It is a further object of the present invention to provide a novel method and means for the efficient use of recording facilities and/or the transmission facilities used in medical electronics.

According to the invention, there is provided an ap paratus for transmitting clinical information concerning a patient's medical condition having means for entering patient identification information into a memory; means for displaying the patient identification information stored in the memory, and means for transmitting the patient identification information with the clinical information.

According to the invention, there is also provided a method of reducing error in entering electrically represented patient identification information which accompanies separately originated electrically represented clinic patient information comprising the steps of entering the patient identification information into a memory, displaying the entered information, and transmitting the information in the memory.

The construction of an illustrative embodiment as well as further objects and advantages thereof, will become apparent when read in conjunction with the accompanying drawings wherein:

FIG. 1 is a block diagram of an automatic medical data acquisition unit showing an embodiment of the invention.

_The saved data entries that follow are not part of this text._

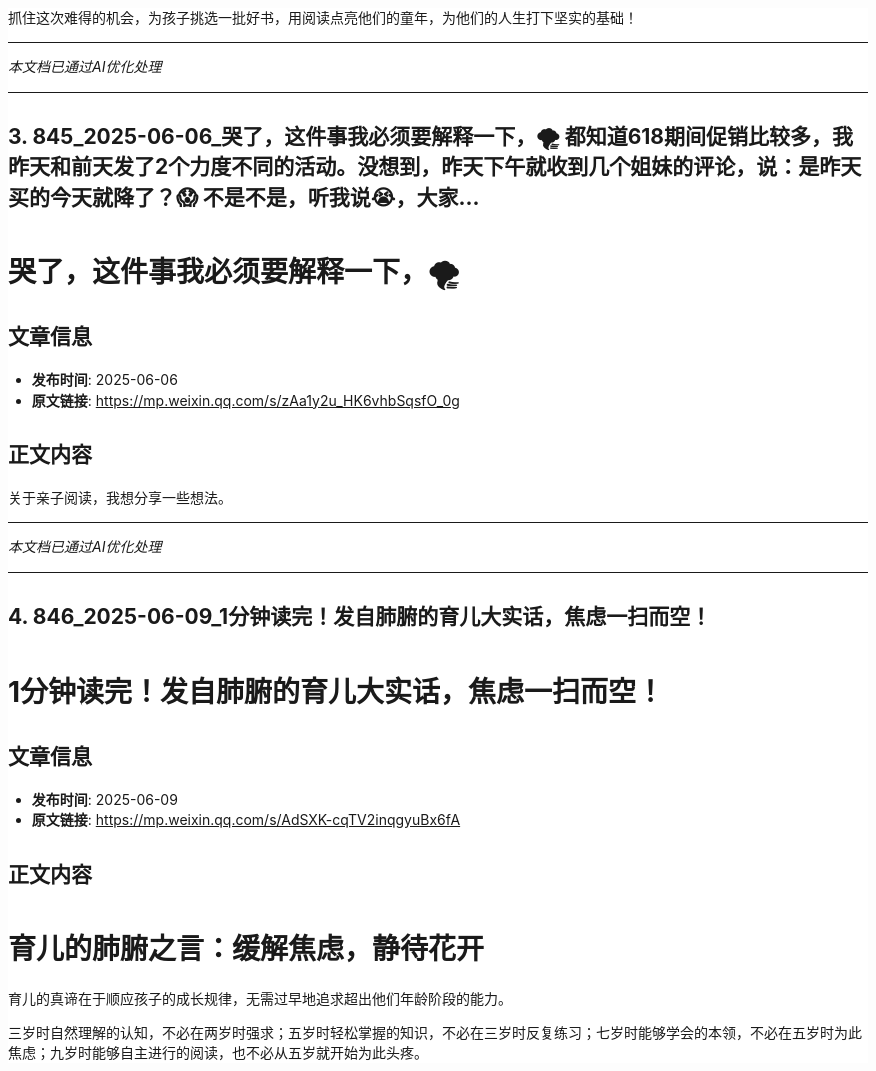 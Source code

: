 抓住这次难得的机会，为孩子挑选一批好书，用阅读点亮他们的童年，为他们的人生打下坚实的基础！


---
*本文档已通过AI优化处理*


---


## 3. 845_2025-06-06_哭了，这件事我必须要解释一下，🌪️ 都知道618期间促销比较多，我昨天和前天发了2个力度不同的活动。没想到，昨天下午就收到几个姐妹的评论，说：是昨天买的今天就降了？😱  不是不是，听我说😭，大家...

# 哭了，这件事我必须要解释一下，🌪️

## 文章信息
- **发布时间**: 2025-06-06
- **原文链接**: https://mp.weixin.qq.com/s/zAa1y2u_HK6vhbSqsfO_0g


## 正文内容

关于亲子阅读，我想分享一些想法。


---
*本文档已通过AI优化处理*


---


## 4. 846_2025-06-09_1分钟读完！发自肺腑的育儿大实话，焦虑一扫而空！

# 1分钟读完！发自肺腑的育儿大实话，焦虑一扫而空！

## 文章信息
- **发布时间**: 2025-06-09
- **原文链接**: https://mp.weixin.qq.com/s/AdSXK-cqTV2inqgyuBx6fA


## 正文内容

# 育儿的肺腑之言：缓解焦虑，静待花开

育儿的真谛在于顺应孩子的成长规律，无需过早地追求超出他们年龄阶段的能力。

三岁时自然理解的认知，不必在两岁时强求；五岁时轻松掌握的知识，不必在三岁时反复练习；七岁时能够学会的本领，不必在五岁时为此焦虑；九岁时能够自主进行的阅读，也不必从五岁就开始为此头疼。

FIG. 2 is a plane view of a typical control panel of the patient identification information apparatus.

FIG. 3 is a partial isometric and schematic view of a dial shown in FIG. 2.

FIG. 4 is a schematic view of the patient identification information apparatus.

FIG. 5 is a table of the relation between tones and numbers represented by two tone signals.

FIG. 6 is a schematic drawing of a manually operated switch in which patient identification information may be entered.

FIG. 1 shows in block diagram form, an automatic electrocardiograph data acquisition unit having an apparatus of this invention. The operation of the unit as a whole may be very briefly reviewed as follows. At the left hand side there is schematically shown 14 leads or electrodes 10 which are connectable to a patient. The electrodes are connected through a buffer 18 to a matrix 20 which generates the twelve standard ECG leads or waveforms as well as three waveforms of the Frank Orthogonal System. These outputs are provided three at a time to an output 12 shown here (right hand side of the drawing) as a telephone line, for transmission to a remote diagnostic center or a remote recording unit (not shown). At the same time, the outputs of the amplifiers 23, 24 and 25 are fed to a three-channel chart-writer (not shown) to provide a visual record of the patients cardiogram. The unit also includes a patient identification apparatus shown generally by the legend 13. At the time of attaching the electrodes 10 to the patient, the medical technician would also enter into the patient identification apparatus 13, information as to the patients name or identification number, the date, clinical data, if appropriate, patients age, his sex, height, weight, and the time that the cardiogram is being taken. Apparatus 13 would then provide an optical display of the information so entered and when the data acquisition unit commences operation, the entered data in the patient identification apparatus is transferred to the output 12.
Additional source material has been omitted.